En los últimos años, en muchos países las elecciones han estado marcadas por el crecimiento y hasta incluso por la victoria de partidos y representantes de la ultraderecha. Aunque demagógicamente se diga defensora del pueblo contra las elites, su marca principal, con distintos énfasis dependiendo de cada país, es un programa que tiene como centro la xenofobia, el racismo, el machismo, y el nacionalismo. ¿Cómo se explican esos resultados?

 

Ascenso de la ultraderecha institucional

En países de la Unión Europea, como Italia, Austria, Hungría, Polonia, Suiza y Dinamarca, la ultraderecha ya gobierna o forma parte de coaliciones que están en el gobierno. En Hungría y Polonia, los gobiernos de ultraderecha están en el poder. En el caso de Hungría, Viktor Orbán es primer ministro desde 2010, a través del partido Fidesz, que es, actualmente, el mayor partido político del país. En Polonia, el partido de Jaroslaw Kaczynski, Ley y Justicia (PiS), gobierna desde 2015, cuando obtuvo 37,6% de los votos.

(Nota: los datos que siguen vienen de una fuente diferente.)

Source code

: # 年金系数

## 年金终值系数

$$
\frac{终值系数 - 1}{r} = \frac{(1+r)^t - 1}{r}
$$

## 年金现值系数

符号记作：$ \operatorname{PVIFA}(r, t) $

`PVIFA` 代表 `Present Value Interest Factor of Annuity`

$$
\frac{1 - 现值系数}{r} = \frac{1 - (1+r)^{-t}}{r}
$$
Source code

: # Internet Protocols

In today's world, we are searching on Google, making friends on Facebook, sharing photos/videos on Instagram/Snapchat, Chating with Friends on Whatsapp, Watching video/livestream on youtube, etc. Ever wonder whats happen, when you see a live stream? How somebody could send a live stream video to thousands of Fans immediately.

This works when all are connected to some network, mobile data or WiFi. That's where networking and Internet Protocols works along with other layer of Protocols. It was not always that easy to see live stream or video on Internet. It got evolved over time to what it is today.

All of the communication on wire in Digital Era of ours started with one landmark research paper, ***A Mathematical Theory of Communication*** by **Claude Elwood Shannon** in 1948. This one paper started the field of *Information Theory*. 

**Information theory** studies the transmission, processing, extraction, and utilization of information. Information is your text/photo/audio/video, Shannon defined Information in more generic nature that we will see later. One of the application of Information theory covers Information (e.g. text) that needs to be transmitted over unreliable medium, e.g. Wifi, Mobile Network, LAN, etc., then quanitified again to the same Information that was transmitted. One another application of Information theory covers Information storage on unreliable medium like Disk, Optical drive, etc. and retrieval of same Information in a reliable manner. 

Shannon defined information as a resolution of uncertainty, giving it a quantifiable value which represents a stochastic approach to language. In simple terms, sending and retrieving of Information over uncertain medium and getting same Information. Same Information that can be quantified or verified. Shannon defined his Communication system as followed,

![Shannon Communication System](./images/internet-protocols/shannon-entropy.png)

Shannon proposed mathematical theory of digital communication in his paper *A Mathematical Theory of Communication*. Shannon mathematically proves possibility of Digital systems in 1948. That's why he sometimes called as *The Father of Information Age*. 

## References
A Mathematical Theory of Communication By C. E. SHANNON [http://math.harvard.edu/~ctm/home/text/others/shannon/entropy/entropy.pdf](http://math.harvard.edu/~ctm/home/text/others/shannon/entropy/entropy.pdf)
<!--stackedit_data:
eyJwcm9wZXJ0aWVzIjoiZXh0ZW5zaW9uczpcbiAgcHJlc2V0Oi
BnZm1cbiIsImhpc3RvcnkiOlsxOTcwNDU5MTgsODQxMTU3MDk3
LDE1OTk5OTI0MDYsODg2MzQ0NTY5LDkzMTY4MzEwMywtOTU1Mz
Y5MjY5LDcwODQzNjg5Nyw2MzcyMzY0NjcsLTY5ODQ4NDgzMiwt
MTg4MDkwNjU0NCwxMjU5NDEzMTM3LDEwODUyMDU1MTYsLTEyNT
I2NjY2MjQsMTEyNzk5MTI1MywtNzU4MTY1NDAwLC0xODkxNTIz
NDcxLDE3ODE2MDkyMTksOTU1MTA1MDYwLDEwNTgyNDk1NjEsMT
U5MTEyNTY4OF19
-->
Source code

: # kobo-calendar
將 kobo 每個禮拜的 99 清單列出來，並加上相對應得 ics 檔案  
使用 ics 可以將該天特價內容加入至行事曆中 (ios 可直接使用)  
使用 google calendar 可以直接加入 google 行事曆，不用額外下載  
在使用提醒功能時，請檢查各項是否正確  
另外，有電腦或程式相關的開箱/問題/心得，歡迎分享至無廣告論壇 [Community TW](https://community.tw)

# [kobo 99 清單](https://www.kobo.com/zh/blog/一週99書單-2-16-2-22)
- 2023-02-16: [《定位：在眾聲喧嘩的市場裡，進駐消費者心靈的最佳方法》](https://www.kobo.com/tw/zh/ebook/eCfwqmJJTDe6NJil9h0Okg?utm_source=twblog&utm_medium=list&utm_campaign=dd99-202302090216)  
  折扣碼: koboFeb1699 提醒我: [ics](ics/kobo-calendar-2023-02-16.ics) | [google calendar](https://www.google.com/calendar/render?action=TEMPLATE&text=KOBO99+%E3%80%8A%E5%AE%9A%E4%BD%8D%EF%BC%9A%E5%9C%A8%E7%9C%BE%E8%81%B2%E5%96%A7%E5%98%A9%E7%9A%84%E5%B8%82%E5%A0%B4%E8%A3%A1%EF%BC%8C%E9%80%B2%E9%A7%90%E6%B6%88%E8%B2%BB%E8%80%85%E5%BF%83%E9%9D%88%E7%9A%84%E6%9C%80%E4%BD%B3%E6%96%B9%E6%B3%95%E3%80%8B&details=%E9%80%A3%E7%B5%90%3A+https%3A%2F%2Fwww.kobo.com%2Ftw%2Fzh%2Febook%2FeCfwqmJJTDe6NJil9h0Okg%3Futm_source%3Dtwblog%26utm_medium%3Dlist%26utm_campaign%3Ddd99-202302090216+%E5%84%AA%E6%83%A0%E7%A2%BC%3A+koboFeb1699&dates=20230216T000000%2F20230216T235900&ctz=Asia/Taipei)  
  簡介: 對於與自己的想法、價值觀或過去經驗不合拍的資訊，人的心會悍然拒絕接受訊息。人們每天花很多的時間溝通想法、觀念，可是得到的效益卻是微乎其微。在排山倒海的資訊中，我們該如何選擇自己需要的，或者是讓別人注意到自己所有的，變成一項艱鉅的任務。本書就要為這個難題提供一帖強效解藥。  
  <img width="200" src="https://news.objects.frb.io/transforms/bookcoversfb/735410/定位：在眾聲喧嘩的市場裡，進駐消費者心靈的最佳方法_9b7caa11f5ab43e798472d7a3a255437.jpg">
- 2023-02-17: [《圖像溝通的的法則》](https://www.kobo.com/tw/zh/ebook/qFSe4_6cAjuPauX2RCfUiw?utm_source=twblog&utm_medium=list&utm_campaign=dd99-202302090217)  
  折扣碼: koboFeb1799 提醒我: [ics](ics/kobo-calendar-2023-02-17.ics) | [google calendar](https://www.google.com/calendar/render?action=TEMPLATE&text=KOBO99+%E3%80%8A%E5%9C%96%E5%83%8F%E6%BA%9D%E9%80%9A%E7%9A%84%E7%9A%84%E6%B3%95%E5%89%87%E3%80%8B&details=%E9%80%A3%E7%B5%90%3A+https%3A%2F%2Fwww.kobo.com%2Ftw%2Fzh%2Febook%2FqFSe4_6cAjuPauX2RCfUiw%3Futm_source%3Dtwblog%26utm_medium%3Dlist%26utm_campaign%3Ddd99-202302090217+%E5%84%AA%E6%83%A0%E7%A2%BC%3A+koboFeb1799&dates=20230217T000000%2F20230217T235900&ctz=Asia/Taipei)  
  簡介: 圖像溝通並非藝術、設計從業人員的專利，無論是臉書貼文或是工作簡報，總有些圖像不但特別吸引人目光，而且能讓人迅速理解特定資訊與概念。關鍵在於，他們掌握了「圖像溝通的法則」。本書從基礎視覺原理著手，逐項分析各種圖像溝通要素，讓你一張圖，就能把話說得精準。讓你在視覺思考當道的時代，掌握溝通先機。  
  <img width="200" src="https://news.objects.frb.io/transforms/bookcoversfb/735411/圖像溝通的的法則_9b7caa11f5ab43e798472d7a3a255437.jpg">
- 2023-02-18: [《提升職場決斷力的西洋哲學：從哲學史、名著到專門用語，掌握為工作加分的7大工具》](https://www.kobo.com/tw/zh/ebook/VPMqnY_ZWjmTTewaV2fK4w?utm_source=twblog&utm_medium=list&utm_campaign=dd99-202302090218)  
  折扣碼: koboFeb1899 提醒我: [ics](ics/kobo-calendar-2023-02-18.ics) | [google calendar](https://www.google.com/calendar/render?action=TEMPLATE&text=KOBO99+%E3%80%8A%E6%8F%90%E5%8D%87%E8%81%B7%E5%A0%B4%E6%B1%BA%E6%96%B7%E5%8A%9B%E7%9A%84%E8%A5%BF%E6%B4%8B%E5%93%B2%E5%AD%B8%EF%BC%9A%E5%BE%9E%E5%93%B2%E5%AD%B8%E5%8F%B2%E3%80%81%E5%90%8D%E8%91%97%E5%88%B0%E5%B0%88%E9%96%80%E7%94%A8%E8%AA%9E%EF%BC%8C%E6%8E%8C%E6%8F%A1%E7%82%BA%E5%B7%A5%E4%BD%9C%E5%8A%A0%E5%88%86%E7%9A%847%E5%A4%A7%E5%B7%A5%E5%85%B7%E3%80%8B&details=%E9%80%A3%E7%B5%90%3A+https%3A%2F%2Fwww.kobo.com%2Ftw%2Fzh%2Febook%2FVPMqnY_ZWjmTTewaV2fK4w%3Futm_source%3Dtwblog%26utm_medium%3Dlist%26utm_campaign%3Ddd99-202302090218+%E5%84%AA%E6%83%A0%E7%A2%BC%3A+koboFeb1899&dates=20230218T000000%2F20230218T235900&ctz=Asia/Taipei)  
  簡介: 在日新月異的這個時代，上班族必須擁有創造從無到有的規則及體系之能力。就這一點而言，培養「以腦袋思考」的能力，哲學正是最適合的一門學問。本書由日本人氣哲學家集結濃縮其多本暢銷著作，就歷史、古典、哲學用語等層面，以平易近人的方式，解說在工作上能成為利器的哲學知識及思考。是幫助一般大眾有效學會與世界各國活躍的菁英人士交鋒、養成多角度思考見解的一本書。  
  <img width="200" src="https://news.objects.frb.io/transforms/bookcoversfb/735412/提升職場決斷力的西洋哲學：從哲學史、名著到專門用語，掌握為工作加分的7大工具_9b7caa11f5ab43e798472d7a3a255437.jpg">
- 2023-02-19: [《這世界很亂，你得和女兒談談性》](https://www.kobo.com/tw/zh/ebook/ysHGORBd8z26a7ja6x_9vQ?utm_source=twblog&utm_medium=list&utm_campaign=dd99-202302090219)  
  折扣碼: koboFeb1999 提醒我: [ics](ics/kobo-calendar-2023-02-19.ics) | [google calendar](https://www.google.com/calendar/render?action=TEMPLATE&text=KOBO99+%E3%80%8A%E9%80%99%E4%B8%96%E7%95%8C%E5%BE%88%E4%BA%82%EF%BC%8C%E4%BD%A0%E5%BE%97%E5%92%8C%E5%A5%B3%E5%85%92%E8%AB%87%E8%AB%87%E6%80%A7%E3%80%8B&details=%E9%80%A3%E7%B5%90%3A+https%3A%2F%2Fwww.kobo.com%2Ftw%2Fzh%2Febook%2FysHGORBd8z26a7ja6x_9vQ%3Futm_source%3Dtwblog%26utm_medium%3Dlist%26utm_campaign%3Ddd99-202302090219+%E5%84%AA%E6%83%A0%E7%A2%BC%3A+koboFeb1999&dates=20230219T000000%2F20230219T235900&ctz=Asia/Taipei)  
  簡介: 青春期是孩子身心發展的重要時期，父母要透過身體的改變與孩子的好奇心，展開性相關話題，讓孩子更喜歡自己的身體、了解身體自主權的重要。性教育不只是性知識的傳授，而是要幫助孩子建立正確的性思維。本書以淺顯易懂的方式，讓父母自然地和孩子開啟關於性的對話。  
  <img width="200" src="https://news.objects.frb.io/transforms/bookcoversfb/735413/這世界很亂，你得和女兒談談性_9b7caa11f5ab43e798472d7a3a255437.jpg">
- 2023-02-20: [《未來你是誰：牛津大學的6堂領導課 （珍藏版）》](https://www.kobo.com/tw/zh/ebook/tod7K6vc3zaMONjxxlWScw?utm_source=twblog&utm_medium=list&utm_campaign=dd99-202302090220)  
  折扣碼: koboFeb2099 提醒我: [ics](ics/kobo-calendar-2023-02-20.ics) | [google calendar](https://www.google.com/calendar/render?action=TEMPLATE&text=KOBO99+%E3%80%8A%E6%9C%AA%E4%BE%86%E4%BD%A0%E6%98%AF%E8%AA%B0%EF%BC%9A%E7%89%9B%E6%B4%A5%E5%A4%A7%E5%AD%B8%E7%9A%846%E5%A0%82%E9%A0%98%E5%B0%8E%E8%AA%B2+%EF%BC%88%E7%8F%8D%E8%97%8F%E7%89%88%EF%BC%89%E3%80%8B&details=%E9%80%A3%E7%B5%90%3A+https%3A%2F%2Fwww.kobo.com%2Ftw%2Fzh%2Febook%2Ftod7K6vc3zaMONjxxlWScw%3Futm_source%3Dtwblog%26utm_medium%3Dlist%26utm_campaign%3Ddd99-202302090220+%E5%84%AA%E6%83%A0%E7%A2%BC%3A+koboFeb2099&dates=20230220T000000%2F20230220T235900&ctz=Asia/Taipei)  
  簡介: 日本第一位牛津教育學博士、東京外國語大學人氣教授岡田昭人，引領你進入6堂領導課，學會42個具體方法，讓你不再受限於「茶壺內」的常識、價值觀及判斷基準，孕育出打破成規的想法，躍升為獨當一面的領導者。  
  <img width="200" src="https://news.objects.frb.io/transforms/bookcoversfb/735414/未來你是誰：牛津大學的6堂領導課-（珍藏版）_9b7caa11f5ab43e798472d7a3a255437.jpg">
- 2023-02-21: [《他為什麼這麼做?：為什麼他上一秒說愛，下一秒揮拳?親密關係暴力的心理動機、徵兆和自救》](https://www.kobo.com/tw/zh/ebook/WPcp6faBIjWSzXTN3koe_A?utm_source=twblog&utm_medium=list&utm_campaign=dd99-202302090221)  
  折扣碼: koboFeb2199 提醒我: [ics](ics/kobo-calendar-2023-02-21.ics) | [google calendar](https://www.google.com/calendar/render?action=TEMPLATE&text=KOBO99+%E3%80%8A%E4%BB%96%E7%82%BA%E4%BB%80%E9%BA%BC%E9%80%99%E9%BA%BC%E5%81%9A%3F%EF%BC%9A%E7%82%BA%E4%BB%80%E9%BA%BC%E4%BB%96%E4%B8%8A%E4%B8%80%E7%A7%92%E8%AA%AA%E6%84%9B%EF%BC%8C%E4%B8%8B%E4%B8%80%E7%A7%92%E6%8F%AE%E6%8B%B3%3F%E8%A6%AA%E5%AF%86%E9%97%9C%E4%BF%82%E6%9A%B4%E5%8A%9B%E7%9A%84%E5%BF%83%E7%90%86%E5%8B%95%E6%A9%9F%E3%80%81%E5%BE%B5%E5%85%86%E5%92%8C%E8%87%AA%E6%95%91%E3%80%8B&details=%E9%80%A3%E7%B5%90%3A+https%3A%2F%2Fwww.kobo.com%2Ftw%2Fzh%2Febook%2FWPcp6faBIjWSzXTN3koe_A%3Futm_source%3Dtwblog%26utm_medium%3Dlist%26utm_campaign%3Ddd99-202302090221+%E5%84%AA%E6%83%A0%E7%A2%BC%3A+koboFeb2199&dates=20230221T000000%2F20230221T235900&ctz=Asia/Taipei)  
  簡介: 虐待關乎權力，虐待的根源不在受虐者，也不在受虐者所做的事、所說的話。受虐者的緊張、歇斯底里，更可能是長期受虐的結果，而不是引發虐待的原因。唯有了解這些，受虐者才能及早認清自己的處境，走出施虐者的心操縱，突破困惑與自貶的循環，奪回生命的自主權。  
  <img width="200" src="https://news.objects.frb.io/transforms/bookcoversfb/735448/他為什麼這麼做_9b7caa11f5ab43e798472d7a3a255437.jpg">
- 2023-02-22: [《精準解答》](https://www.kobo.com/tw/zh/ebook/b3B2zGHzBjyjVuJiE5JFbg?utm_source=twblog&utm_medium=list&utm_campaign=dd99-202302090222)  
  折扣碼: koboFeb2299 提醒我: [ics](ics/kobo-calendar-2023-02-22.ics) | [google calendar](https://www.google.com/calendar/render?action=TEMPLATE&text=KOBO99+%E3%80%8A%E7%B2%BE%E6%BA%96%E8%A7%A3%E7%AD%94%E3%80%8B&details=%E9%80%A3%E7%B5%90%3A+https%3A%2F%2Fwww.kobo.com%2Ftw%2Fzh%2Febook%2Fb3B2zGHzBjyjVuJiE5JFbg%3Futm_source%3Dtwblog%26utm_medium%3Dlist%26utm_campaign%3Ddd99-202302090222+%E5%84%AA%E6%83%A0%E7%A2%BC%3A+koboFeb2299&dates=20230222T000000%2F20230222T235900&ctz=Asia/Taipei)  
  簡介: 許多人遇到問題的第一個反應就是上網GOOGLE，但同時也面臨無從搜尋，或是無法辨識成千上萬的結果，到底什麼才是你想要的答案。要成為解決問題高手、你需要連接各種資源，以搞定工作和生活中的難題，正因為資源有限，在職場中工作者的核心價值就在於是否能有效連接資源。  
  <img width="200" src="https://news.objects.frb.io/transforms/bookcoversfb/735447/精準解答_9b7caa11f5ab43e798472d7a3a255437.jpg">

En Italia, en 2017, el Movimiento 5 Estrellas ganó 32% del electorado, y para gobernar negoció una coalición con el partido de la Liga, de ultraderecha, formando el gobierno de Giuseppe Conte, primer ministro que gobierna a la sombra de dos vices: Luigi de Maio (líder del 5 Estrellas) y Matteo Salvini (de la Liga). No obstante, quien viene imponiéndose en esa coalición, con su programa de ultraderecha, es Salvini, de la Liga.

En Eslovenia, en junio de 2018, Janez Jansa, líder del Partido Demócrata (SDS), ganó las elecciones con 24,9% de los votos, pero no consiguió coalición con ningún otro partido para gobernar.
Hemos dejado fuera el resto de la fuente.